The applicants, in this case, are employed by H C Shaik Investments CC (Shaik). They applied to the Labour Court on an urgent basis to restore unilateral changes to their employment conditions until the dispute about whether Nampak is also their employer is determined at arbitration. The changes imposed by Shaik pertained to a relocation of the workplace, the imposition of short time, a reduction in staff per shift with a less than proportionate cut in minimum target rates. The arbitration, which is still pending, will determine whether the applicants are employed by Shaik or deemed to be employed by Nampak.
Shaik is engaged in tasks to check and remove any defective bottles produced by Nampak once the entire production process is complete, and after the goods have been sorted and packaged by a different service provider. The applicants allege that Shaik is a labour broker providing temporary employment services to Nampak and that the latter is their employer. This allegation is denied, Shaik and Nampak submit that the relationship is a commercial one governed by a service level agreement, where Shaik is the managed service provider to Nampak.
The object of the applicants’ urgent application to the Labour Court was for them to preserve their ability to engage in protected strike action against their true employer/employers where they claimed that there had been unilateral changes made to their terms and conditions of employment.
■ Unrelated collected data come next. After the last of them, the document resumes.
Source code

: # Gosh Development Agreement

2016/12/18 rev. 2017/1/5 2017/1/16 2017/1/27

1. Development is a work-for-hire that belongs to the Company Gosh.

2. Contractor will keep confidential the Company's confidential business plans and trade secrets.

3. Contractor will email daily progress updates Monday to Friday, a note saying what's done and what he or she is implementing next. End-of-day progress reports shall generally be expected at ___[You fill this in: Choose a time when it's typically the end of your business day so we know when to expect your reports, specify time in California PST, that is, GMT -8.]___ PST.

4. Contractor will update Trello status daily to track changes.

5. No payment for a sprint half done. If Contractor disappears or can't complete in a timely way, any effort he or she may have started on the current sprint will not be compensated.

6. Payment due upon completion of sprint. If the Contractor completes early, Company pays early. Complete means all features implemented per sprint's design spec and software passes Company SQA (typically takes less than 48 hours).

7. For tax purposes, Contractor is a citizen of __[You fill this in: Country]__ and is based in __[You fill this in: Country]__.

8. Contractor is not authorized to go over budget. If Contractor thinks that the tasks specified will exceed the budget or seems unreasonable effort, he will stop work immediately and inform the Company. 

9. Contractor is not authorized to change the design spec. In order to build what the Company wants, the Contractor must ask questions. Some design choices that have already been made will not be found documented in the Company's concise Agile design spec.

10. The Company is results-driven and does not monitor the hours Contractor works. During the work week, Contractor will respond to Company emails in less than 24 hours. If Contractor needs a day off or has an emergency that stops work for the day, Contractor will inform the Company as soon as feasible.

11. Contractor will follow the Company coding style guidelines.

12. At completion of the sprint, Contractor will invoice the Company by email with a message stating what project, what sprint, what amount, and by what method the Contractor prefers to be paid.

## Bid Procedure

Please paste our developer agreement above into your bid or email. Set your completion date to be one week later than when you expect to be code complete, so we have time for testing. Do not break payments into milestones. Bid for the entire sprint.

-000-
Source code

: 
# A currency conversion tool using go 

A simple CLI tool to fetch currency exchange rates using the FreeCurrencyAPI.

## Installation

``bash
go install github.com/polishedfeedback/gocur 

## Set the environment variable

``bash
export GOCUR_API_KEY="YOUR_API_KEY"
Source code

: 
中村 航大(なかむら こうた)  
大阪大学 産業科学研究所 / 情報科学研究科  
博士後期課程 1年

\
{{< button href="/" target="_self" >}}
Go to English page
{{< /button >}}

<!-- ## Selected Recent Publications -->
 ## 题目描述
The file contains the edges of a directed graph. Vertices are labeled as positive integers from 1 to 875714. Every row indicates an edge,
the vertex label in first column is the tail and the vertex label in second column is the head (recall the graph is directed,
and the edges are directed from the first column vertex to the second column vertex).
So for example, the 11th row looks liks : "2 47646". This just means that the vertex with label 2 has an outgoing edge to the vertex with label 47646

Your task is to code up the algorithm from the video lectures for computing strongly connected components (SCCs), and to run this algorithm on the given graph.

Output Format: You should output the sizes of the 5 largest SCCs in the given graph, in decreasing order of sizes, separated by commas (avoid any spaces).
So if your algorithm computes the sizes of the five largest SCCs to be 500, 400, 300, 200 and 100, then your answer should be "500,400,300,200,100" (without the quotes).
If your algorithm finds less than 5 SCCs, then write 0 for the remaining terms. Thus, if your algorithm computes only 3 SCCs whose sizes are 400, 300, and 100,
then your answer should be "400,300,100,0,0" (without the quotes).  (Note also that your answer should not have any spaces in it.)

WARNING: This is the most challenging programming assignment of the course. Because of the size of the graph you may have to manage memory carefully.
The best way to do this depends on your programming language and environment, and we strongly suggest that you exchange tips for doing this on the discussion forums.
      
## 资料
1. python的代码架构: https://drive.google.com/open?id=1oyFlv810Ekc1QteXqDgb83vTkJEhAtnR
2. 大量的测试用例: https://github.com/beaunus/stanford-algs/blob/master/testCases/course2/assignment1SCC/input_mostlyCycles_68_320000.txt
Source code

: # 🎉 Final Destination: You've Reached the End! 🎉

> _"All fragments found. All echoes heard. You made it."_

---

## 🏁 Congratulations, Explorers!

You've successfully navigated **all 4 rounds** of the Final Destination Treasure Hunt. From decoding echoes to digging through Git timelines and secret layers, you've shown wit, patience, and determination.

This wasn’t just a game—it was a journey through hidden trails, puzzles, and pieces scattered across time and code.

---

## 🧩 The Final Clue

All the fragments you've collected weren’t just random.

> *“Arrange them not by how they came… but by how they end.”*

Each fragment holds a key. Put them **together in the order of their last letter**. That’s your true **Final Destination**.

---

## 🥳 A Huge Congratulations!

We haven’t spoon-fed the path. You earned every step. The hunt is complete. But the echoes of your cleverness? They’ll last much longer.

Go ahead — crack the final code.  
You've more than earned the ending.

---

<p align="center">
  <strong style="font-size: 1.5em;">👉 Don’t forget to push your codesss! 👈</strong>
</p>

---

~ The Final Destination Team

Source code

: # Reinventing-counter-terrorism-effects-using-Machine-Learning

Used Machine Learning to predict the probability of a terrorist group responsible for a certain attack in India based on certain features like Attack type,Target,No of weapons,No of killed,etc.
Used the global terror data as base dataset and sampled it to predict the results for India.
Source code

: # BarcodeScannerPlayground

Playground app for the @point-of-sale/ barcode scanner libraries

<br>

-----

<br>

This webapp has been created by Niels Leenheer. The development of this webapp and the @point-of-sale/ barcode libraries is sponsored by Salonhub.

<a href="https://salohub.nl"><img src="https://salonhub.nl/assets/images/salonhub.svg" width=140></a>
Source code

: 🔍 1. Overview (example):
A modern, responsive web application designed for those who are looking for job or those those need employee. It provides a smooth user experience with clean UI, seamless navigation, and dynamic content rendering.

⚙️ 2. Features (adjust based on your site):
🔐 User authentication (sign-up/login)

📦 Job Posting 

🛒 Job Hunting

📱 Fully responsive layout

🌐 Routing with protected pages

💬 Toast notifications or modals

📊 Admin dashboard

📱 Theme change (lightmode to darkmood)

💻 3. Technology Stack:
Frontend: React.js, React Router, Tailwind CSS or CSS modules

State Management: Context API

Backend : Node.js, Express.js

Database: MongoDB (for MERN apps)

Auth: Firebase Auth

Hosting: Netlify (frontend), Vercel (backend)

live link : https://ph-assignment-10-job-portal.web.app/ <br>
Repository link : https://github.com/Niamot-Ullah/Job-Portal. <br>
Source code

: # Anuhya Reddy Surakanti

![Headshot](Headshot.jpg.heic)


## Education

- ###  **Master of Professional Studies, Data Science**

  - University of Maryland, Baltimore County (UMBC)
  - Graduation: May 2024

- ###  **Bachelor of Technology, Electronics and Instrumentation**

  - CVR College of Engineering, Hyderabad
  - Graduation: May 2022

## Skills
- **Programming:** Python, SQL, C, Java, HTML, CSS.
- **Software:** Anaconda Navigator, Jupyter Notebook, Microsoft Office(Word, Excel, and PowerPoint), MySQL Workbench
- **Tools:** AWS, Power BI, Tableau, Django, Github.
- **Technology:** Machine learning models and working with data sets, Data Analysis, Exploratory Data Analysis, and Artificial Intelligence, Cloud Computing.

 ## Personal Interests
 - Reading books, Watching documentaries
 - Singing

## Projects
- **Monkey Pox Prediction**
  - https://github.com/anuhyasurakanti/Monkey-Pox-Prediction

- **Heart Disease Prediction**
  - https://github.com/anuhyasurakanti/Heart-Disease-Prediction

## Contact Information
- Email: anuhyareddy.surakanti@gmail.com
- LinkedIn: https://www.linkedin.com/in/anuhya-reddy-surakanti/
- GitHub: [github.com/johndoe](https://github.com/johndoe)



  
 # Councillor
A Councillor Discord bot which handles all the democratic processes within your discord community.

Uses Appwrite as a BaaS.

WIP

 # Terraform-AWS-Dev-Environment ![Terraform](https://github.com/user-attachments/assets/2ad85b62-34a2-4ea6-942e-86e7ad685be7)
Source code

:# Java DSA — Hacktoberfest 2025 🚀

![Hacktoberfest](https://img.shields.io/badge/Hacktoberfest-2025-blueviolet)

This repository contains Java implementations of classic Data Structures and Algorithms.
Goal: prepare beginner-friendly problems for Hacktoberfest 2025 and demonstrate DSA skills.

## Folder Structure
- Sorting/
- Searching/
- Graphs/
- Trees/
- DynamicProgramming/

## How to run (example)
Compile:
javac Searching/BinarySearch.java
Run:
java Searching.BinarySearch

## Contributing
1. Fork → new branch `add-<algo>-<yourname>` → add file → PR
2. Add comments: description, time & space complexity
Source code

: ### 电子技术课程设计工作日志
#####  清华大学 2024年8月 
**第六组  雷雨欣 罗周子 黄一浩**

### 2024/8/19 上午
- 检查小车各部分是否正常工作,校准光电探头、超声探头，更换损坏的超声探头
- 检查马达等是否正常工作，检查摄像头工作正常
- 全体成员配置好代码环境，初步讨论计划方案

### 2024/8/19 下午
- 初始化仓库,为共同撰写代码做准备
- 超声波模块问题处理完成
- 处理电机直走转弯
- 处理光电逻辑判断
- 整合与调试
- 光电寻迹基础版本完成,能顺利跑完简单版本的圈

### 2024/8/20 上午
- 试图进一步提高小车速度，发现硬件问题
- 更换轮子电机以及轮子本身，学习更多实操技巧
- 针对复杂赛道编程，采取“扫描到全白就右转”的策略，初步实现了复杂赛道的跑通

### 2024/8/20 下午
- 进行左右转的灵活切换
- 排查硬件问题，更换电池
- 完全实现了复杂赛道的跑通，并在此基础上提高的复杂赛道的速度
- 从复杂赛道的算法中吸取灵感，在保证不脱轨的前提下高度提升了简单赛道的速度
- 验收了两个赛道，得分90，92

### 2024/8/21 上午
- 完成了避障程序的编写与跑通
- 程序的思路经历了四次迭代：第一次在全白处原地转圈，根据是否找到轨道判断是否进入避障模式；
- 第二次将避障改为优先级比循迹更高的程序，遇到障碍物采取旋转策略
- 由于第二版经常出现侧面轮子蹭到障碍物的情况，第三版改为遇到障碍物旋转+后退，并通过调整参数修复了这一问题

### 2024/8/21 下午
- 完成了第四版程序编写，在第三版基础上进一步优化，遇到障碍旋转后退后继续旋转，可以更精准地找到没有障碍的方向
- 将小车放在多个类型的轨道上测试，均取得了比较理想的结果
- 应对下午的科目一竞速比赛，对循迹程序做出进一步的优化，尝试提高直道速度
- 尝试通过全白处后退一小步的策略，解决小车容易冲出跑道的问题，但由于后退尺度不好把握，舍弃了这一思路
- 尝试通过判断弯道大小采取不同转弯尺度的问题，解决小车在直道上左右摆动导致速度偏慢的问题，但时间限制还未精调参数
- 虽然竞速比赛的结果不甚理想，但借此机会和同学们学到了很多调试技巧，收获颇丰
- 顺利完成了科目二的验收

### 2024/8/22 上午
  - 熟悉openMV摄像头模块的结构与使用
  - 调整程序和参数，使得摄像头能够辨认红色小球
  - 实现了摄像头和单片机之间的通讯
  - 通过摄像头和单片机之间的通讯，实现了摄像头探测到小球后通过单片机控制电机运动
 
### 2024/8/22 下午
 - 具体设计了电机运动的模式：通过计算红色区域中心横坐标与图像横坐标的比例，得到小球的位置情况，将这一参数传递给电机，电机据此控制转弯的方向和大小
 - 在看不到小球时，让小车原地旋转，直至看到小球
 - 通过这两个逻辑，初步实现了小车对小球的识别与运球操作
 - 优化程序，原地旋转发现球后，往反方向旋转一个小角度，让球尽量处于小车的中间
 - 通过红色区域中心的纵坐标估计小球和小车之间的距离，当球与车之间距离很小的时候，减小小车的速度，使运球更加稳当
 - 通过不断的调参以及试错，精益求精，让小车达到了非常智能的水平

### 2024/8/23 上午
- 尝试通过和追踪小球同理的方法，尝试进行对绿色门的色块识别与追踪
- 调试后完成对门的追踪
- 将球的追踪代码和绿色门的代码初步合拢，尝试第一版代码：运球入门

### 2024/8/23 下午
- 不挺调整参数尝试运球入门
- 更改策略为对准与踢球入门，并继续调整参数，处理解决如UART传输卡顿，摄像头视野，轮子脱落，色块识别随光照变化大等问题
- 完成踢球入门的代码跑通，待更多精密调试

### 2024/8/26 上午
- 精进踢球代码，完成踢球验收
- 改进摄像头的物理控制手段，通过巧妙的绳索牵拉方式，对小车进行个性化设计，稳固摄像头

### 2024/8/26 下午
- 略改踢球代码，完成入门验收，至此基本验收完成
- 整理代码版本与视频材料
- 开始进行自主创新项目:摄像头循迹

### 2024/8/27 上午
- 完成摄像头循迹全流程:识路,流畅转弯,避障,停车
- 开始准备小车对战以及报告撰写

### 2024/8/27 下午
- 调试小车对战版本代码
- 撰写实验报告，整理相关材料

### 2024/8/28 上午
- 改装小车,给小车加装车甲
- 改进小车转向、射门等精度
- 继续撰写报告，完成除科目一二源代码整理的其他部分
Shaik is their current employer, but the applicants have alleged that Nampak is also their employer and until such time as the pending arbitration is determined, they could not be sure whether they had a right to impose a primary protected strike against Shaik and Nampak. Obviously, this was provided that such changes amounted to unilateral changes to terms and conditions of employment.
A primary strike against Nampak, so the applicants argued, would allow Nampak’s own employees to strike in support of the applicants’ demands that the unilateral changes to their conditions of employment be reversed. It is a well-established legal principle that not only the employees who are directly affected by strike demands made on an employer may take part in a protected strike. The applicants, in essence, wanted to interdict the changes to their conditions of employment in the meantime and only exercise their right to strike when they knew whether Nampak’s own employees could participate in the strike. If Nampak was also their employer, its own employees could also participate in the primary strike.
Regardless of whether Nampak is the deemed employer of the applicants, or if Shaik is found to be a labour broker, the Labour Court concluded that Nampak’s own workforce could participate in a secondary strike in support of a primary strike by the applicants against Shaik, provided, all the relevant procedural steps under sections 64(4) and 64(2) of the Labour Relations Act, No 66 of 1995 had been followed.
That said, the applicants’ urgent application for an interdict to prevent an alteration of their conditions of employment and to preserve the right to strike against the alleged true employer was dismissed on the basis that the applicants had a suitable, alternative remedy, namely possible protected secondary strike action.
The gravamen of this case is that if there is an inextricably close link between the work performed by the employees of a service provider and the operations of its client, a protected secondary strike could be possible.